# GIVEN INFORMATION:
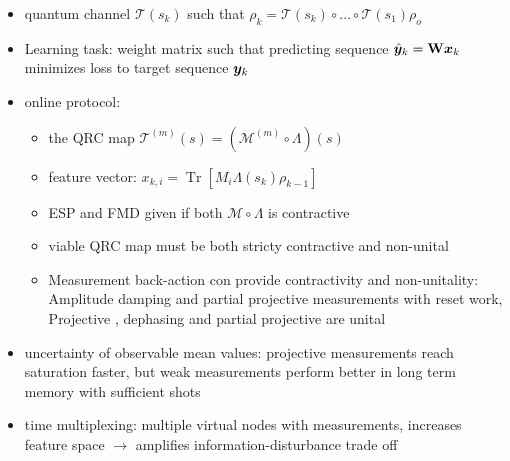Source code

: \begin{itemize}
    \begin{enumerate}
        \item Depahsing measurement map: \\
        coupling unitary - $U_{PS} = CNOT_{S,P}(RY(\theta)_P \otimes I_S)$
        \item Amplitude damping measurement map \\
        coupling unitary - $U_{PS} = CNOT_{S,P}CRY(\theta)_{S,P}$ \\
        (controlled Y rotation)
        \item Partial measurement map: \\
        assign some of the units of a large system the role of the proble \\
        $\Omega_{\vct{b}_m}^{PM} = \Omega_{b_1} \otimes ... \otimes \Omega_{b_n} \otimes I^{\otimes (N-N_P)}$
    \end{enumerate}
    \item quantum channel $\mathcal{T}(s_k)$ such that $\rho_k = \mathcal{T}(s_k) \circ ... \circ \mathcal{T}(s_{1}) \rho_o$
    \item Learning task: weight matrix such that predicting sequence $\hat{{\bm{y}}}_k = \mathbf{W} {\bm{x}}_k$ minimizes loss to target sequence ${\bm{y}}_k$
    \item online protocol:
    \begin{itemize}
        \item the QRC map $\mathcal{T}^{(m)}(s) = (\mathcal{M}^{(m)}\circ \Lambda) (s)$
        \item feature vector: $x_{k,i} = \operatorname{Tr}[M_i\Lambda(s_k)\rho_{k-1}]$
        \item ESP and FMD given if both $\mathcal{M} \circ \Lambda$ is contractive
        \item viable QRC map must be both stricty contractive and non-unital
        \item Measurement back-action con provide contractivity and non-unitality: \\
        Amplitude damping and partial projective measurements with reset work, Projective , dephasing and partial projective are unital
    \end{itemize}
    \item uncertainty of observable mean values: projective measurements reach saturation faster, but weak measurements perform better in long term memory with sufficient shots
    \item time multiplexing: multiple virtual nodes with measurements, increases feature space $\to$ amplifies information-disturbance trade off
\end{itemize}



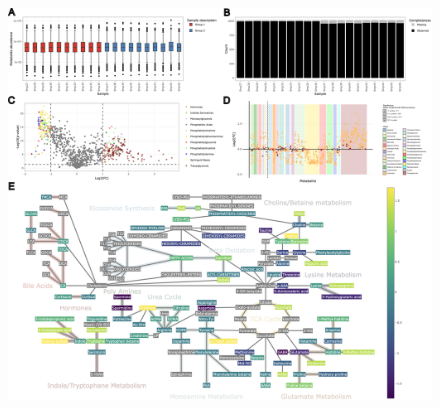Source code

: \documentclass[12pt, a4paper]{article}
\begin{document}
\begin{figure}[t!]
    \centering
    \hspace*{-5mm}\includegraphics[scale=1.1]{figure2_2.png}
\end{figure}
\end{document}
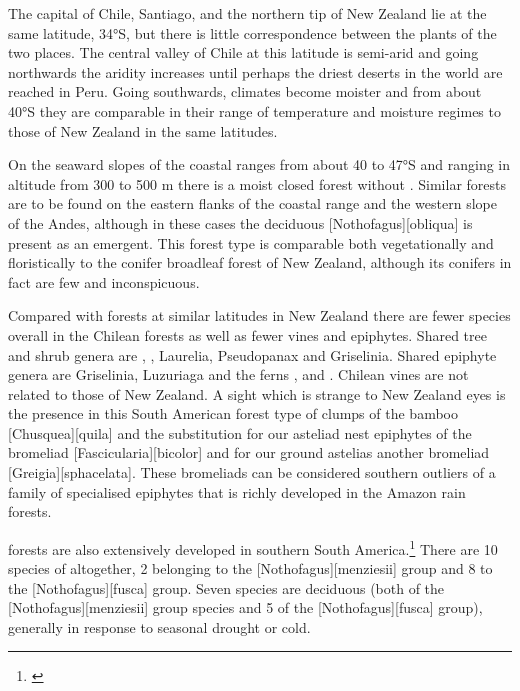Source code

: The capital of Chile, Santiago, and the northern tip of New Zealand lie at the same latitude, 34°S, but there is little correspondence between the plants of the two places.
The central valley of Chile at this latitude is semi-arid and going northwards the aridity increases until perhaps the driest deserts in the world are reached in Peru.
Going southwards, climates become moister and from about 40°S they are comparable in their range of temperature and moisture regimes to those of New Zealand in the same latitudes.

On the seaward slopes of the coastal ranges from about 40 to 47°S and ranging in altitude from 300 to 500 m there is a moist closed forest without .
Similar forests are to be found on the eastern flanks of the coastal range and the western slope of the Andes, although in these cases the deciduous [Nothofagus][obliqua] is present as an emergent.
This forest type is comparable both vegetationally and floristically to the conifer broadleaf forest of New Zealand, although its conifers in fact are few and inconspicuous.

Compared with forests at similar latitudes in New Zealand there are fewer species overall in the Chilean forests as well as fewer vines and epiphytes.
Shared tree and shrub genera are , , Laurelia, Pseudopanax and Griselinia.
Shared epiphyte genera are Griselinia, Luzuriaga and the ferns ,  and .
Chilean vines are not related to those of New Zealand.
A sight which is strange to New Zealand eyes is the presence in this South American forest type of clumps of the bamboo [Chusquea][quila] and the substitution for our asteliad nest epiphytes of the bromeliad [Fascicularia][bicolor] and for our ground astelias another bromeliad [Greigia][sphacelata].
These bromeliads can be considered southern outliers of a family of specialised epiphytes that is richly developed in the Amazon rain forests.

 forests are also extensively developed in southern South America.\footnote{\cite{mcqueen1976ecology}}
There are 10 species of  altogether, 2 belonging to the [Nothofagus][menziesii] group and 8 to the [Nothofagus][fusca] group.
Seven species are deciduous (both of the [Nothofagus][menziesii] group species and 5 of the [Nothofagus][fusca] group), generally in response to seasonal drought or cold.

# WHAT YOU ARE ASKED TO DO:
Search the data above for the string "that". Report every line where it is found.

# RESULT FOR THIS TASK:
    \item quantum channel $\mathcal{T}(s_k)$ such that $\rho_k = \mathcal{T}(s_k) \circ ... \circ \mathcal{T}(s_{1}) \rho_o$
    \item Learning task: weight matrix such that predicting sequence $\hat{{\bm{y}}}_k = \mathbf{W} {\bm{x}}_k$ minimizes loss to target sequence ${\bm{y}}_k$
These bromeliads can be considered southern outliers of a family of specialised epiphytes that is richly developed in the Amazon rain forests.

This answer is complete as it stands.